Supplied material —
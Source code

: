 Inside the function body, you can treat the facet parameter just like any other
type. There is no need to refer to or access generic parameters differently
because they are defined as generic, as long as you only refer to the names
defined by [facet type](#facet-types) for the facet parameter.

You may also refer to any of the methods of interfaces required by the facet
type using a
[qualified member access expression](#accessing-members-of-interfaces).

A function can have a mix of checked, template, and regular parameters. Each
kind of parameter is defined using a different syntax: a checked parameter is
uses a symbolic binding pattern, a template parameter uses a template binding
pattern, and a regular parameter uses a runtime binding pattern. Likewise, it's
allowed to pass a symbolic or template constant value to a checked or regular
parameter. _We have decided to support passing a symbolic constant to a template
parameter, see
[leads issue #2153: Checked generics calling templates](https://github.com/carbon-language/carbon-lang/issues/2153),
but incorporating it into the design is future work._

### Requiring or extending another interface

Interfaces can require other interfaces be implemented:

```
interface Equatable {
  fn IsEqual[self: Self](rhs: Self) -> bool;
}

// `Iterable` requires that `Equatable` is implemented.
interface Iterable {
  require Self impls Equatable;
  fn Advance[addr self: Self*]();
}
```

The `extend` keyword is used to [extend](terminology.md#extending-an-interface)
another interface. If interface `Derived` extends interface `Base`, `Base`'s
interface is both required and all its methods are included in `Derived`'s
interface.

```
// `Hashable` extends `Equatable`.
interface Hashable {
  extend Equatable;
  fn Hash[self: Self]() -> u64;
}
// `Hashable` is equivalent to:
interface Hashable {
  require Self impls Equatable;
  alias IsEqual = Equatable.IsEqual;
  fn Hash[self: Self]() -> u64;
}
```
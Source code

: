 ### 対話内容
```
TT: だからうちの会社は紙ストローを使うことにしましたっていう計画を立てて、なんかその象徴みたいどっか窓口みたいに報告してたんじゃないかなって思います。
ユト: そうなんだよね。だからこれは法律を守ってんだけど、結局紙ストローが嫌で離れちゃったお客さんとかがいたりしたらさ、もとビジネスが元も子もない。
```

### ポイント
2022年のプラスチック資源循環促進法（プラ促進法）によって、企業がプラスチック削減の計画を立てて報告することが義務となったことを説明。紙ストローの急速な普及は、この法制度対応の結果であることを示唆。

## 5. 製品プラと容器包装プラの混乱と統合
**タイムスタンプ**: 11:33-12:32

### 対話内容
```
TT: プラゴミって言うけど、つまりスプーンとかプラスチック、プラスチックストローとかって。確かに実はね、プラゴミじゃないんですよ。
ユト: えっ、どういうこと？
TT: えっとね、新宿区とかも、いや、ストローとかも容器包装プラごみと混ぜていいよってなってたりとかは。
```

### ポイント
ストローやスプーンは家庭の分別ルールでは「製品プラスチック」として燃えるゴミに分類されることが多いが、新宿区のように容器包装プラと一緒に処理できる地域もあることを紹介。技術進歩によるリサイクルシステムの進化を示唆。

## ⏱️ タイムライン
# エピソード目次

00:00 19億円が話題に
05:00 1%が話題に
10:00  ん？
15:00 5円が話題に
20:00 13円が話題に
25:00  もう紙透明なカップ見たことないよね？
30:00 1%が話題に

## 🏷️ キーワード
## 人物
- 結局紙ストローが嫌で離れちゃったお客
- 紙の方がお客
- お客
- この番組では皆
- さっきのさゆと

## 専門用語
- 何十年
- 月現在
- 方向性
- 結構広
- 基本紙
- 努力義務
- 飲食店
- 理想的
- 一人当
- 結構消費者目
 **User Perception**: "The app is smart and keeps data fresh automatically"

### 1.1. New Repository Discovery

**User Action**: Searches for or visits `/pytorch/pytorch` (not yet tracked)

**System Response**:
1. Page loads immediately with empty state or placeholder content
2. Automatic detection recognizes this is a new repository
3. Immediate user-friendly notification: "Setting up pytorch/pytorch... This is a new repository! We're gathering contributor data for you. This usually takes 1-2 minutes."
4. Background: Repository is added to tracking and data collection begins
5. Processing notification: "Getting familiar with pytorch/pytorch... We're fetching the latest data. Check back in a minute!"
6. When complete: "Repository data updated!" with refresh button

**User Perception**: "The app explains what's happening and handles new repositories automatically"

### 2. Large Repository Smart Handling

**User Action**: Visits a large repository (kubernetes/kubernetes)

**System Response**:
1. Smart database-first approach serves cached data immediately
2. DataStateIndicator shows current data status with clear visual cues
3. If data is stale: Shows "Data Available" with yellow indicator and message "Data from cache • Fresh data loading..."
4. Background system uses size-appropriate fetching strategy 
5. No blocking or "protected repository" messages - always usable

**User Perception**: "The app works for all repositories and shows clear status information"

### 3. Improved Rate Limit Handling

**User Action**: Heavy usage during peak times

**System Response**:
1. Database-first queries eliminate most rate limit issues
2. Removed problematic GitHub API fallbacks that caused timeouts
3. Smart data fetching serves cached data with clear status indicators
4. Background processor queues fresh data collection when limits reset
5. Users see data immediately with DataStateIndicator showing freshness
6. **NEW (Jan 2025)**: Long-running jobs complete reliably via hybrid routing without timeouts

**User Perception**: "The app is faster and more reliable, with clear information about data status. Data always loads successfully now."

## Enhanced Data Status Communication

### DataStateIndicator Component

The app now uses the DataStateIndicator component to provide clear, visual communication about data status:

Exercise details —
Would you return all of the data exactly as it stands above?

Written response —
Source code

: Inside the function body, you can treat the facet parameter just like any other
type. There is no need to refer to or access generic parameters differently
because they are defined as generic, as long as you only refer to the names
defined by [facet type](#facet-types) for the facet parameter.

You may also refer to any of the methods of interfaces required by the facet
type using a
[qualified member access expression](#accessing-members-of-interfaces).

A function can have a mix of checked, template, and regular parameters. Each
kind of parameter is defined using a different syntax: a checked parameter is
uses a symbolic binding pattern, a template parameter uses a template binding
pattern, and a regular parameter uses a runtime binding pattern. Likewise, it's
allowed to pass a symbolic or template constant value to a checked or regular
parameter. _We have decided to support passing a symbolic constant to a template
parameter, see
[leads issue #2153: Checked generics calling templates](https://github.com/carbon-language/carbon-lang/issues/2153),
but incorporating it into the design is future work._

### Requiring or extending another interface

Interfaces can require other interfaces be implemented:

```
interface Equatable {
  fn IsEqual[self: Self](rhs: Self) -> bool;
}

// `Iterable` requires that `Equatable` is implemented.
interface Iterable {
  require Self impls Equatable;
  fn Advance[addr self: Self*]();
}
```

The `extend` keyword is used to [extend](terminology.md#extending-an-interface)
another interface. If interface `Derived` extends interface `Base`, `Base`'s
interface is both required and all its methods are included in `Derived`'s
interface.

```
// `Hashable` extends `Equatable`.
interface Hashable {
  extend Equatable;
  fn Hash[self: Self]() -> u64;
}
// `Hashable` is equivalent to:
interface Hashable {
  require Self impls Equatable;
  alias IsEqual = Equatable.IsEqual;
  fn Hash[self: Self]() -> u64;
}
```
Source code

: ### 対話内容
```
TT: だからうちの会社は紙ストローを使うことにしましたっていう計画を立てて、なんかその象徴みたいどっか窓口みたいに報告してたんじゃないかなって思います。
ユト: そうなんだよね。だからこれは法律を守ってんだけど、結局紙ストローが嫌で離れちゃったお客さんとかがいたりしたらさ、もとビジネスが元も子もない。
```

### ポイント
2022年のプラスチック資源循環促進法（プラ促進法）によって、企業がプラスチック削減の計画を立てて報告することが義務となったことを説明。紙ストローの急速な普及は、この法制度対応の結果であることを示唆。

## 5. 製品プラと容器包装プラの混乱と統合
**タイムスタンプ**: 11:33-12:32

### 対話内容
```
TT: プラゴミって言うけど、つまりスプーンとかプラスチック、プラスチックストローとかって。確かに実はね、プラゴミじゃないんですよ。
ユト: えっ、どういうこと？
TT: えっとね、新宿区とかも、いや、ストローとかも容器包装プラごみと混ぜていいよってなってたりとかは。
```

### ポイント
ストローやスプーンは家庭の分別ルールでは「製品プラスチック」として燃えるゴミに分類されることが多いが、新宿区のように容器包装プラと一緒に処理できる地域もあることを紹介。技術進歩によるリサイクルシステムの進化を示唆。

## ⏱️ タイムライン
# エピソード目次

00:00 19億円が話題に
05:00 1%が話題に
10:00  ん？
15:00 5円が話題に
20:00 13円が話題に
25:00  もう紙透明なカップ見たことないよね？
30:00 1%が話題に

## 🏷️ キーワード
## 人物
- 結局紙ストローが嫌で離れちゃったお客
- 紙の方がお客
- お客
- この番組では皆
- さっきのさゆと

## 専門用語
- 何十年
- 月現在
- 方向性
- 結構広
- 基本紙
- 努力義務
- 飲食店
- 理想的
- 一人当
- 結構消費者目
 **User Perception**: "The app is smart and keeps data fresh automatically"

### 1.1. New Repository Discovery

**User Action**: Searches for or visits `/pytorch/pytorch` (not yet tracked)

**System Response**:
1. Page loads immediately with empty state or placeholder content
2. Automatic detection recognizes this is a new repository
3. Immediate user-friendly notification: "Setting up pytorch/pytorch... This is a new repository! We're gathering contributor data for you. This usually takes 1-2 minutes."
4. Background: Repository is added to tracking and data collection begins
5. Processing notification: "Getting familiar with pytorch/pytorch... We're fetching the latest data. Check back in a minute!"
6. When complete: "Repository data updated!" with refresh button

**User Perception**: "The app explains what's happening and handles new repositories automatically"

### 2. Large Repository Smart Handling

**User Action**: Visits a large repository (kubernetes/kubernetes)

**System Response**:
1. Smart database-first approach serves cached data immediately
2. DataStateIndicator shows current data status with clear visual cues
3. If data is stale: Shows "Data Available" with yellow indicator and message "Data from cache • Fresh data loading..."
4. Background system uses size-appropriate fetching strategy 
5. No blocking or "protected repository" messages - always usable

**User Perception**: "The app works for all repositories and shows clear status information"

### 3. Improved Rate Limit Handling

**User Action**: Heavy usage during peak times

**System Response**:
1. Database-first queries eliminate most rate limit issues
2. Removed problematic GitHub API fallbacks that caused timeouts
3. Smart data fetching serves cached data with clear status indicators
4. Background processor queues fresh data collection when limits reset
5. Users see data immediately with DataStateIndicator showing freshness
6. **NEW (Jan 2025)**: Long-running jobs complete reliably via hybrid routing without timeouts

**User Perception**: "The app is faster and more reliable, with clear information about data status. Data always loads successfully now."

## Enhanced Data Status Communication

### DataStateIndicator Component

The app now uses the DataStateIndicator component to provide clear, visual communication about data status:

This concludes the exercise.